Activity: Please find every line of the listing below where "error" occurs and copy it.

Data supplied:
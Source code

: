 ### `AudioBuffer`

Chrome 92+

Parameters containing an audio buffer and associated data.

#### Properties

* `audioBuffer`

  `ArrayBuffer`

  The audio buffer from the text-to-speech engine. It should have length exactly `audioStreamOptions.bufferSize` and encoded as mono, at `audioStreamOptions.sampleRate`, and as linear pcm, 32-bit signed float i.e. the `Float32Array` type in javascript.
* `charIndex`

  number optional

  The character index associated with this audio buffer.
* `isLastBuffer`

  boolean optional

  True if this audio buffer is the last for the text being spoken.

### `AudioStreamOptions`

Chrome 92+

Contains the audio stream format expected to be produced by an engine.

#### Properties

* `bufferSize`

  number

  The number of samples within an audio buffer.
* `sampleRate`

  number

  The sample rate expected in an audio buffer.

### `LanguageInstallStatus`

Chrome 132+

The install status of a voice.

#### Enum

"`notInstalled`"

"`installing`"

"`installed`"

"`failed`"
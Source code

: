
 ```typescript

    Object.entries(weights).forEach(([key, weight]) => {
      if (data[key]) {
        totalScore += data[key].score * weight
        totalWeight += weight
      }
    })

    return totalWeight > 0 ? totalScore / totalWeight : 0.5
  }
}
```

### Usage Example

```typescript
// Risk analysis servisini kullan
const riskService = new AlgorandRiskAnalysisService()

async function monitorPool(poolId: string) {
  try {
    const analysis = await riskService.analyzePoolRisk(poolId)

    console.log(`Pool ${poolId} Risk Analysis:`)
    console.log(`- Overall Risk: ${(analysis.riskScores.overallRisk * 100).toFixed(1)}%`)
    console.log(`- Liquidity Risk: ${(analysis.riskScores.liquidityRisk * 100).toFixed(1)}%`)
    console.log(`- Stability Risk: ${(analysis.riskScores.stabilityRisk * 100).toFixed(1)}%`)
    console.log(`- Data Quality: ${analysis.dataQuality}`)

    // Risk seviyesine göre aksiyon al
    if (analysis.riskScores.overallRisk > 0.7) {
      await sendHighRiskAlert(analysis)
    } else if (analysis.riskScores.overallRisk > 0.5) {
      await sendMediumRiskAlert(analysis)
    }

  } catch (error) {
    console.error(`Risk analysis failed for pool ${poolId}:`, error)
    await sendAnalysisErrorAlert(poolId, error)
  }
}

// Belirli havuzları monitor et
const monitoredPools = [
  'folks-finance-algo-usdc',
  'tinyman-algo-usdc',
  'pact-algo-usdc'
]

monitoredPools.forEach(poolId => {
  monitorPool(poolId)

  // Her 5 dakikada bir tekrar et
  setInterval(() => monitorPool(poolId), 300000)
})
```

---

Answer area:
  } catch (error) {
    console.error(`Risk analysis failed for pool ${poolId}:`, error)
    await sendAnalysisErrorAlert(poolId, error)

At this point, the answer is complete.